▶ Dataset entries
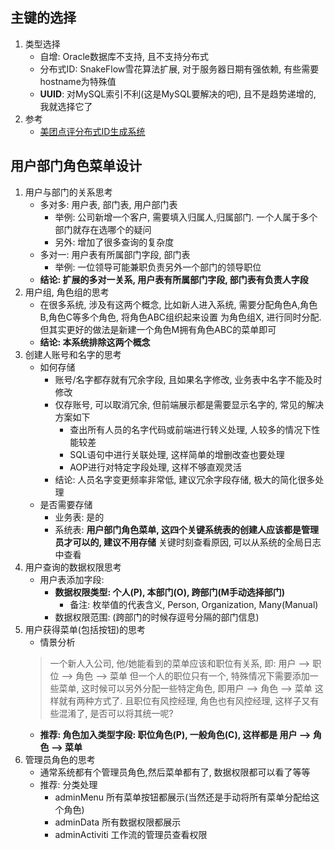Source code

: ## 主键的选择
1. 类型选择
    * 自增: Oracle数据库不支持, 且不支持分布式
    * 分布式ID: SnakeFlow雪花算法扩展, 对于服务器日期有强依赖, 有些需要hostname为特殊值
    * **UUID**: 对MySQL索引不利(这是MySQL要解决的吧), 且不是趋势递增的, 我就选择它了
2. 参考
    * [美团点评分布式ID生成系统](https://tech.meituan.com/2017/04/21/mt-leaf.html)

## 用户部门角色菜单设计
1. 用户与部门的关系思考
    * 多对多: 用户表, 部门表, 用户部门表
        - 举例: 公司新增一个客户, 需要填入归属人,归属部门. 一个人属于多个部门就存在选哪个的疑问
        - 另外: 增加了很多查询的复杂度
    * 多对一: 用户表有所属部门字段, 部门表
        - 举例: 一位领导可能兼职负责另外一个部门的领导职位
    * **结论: 扩展的多对一关系, 用户表有所属部门字段, 部门表有负责人字段**
2. 用户组, 角色组的思考
    * 在很多系统, 涉及有这两个概念, 比如新人进入系统, 需要分配角色A,角色B,角色C等多个角色, 将角色ABC组织起来设置
    为角色组X, 进行同时分配. 但其实更好的做法是新建一个角色M拥有角色ABC的菜单即可
    * **结论: 本系统排除这两个概念**
3. 创建人账号和名字的思考
    * 如何存储
        - 账号/名字都存就有冗余字段, 且如果名字修改, 业务表中名字不能及时修改
        - 仅存账号, 可以取消冗余, 但前端展示都是需要显示名字的, 常见的解决方案如下
            - 查出所有人员的名字代码或前端进行转义处理, 人较多的情况下性能较差
            - SQL语句中进行关联处理, 这样简单的增删改查也要处理
            - AOP进行对特定字段处理, 这样不够直观灵活
        - 结论: 人员名字变更频率非常低, 建议冗余字段存储, 极大的简化很多处理
    * 是否需要存储
        - 业务表: 是的
        - 系统表: **用户部门角色菜单, 这四个关键系统表的创建人应该都是管理员才可以的, 建议不用存储**
                  关键时刻查看原因, 可以从系统的全局日志中查看
4. 用户查询的数据权限思考
    * 用户表添加字段:
        - **数据权限类型: 个人(P), 本部门(O), 跨部门(M手动选择部门)**
            * 备注: 枚举值的代表含义, Person, Organization, Many(Manual)
        - 数据权限范围: (跨部门的时候存逗号分隔的部门信息)
5. 用户获得菜单(包括按钮)的思考
   * 情景分析
    > 一个新人入公司, 他/她能看到的菜单应该和职位有关系, 即: 用户 --> 职位 --> 角色 --> 菜单
      但一个人的职位只有一个, 特殊情况下需要添加一些菜单, 这时候可以另外分配一些特定角色, 即用户 --> 角色 --> 菜单
      这样就有两种方式了. 且职位有风控经理, 角色也有风控经理, 这样子又有些混淆了,
      是否可以将其统一呢?
   * **推荐: 角色加入类型字段: 职位角色(P), 一般角色(C), 这样都是 用户 --> 角色 --> 菜单**
6. 管理员角色的思考
    * 通常系统都有个管理员角色,然后菜单都有了, 数据权限都可以看了等等
    * 推荐: 分类处理
        - adminMenu     所有菜单按钮都展示(当然还是手动将所有菜单分配给这个角色)
        - adminData     所有数据权限都展示
        - adminActiviti 工作流的管理员查看权限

▶ Task objective
Within the data above, pick out all lines holding the word "用户表有所属部门字段".

▶ Task output
    * 多对一: 用户表有所属部门字段, 部门表
    * **结论: 扩展的多对一关系, 用户表有所属部门字段, 部门表有负责人字段**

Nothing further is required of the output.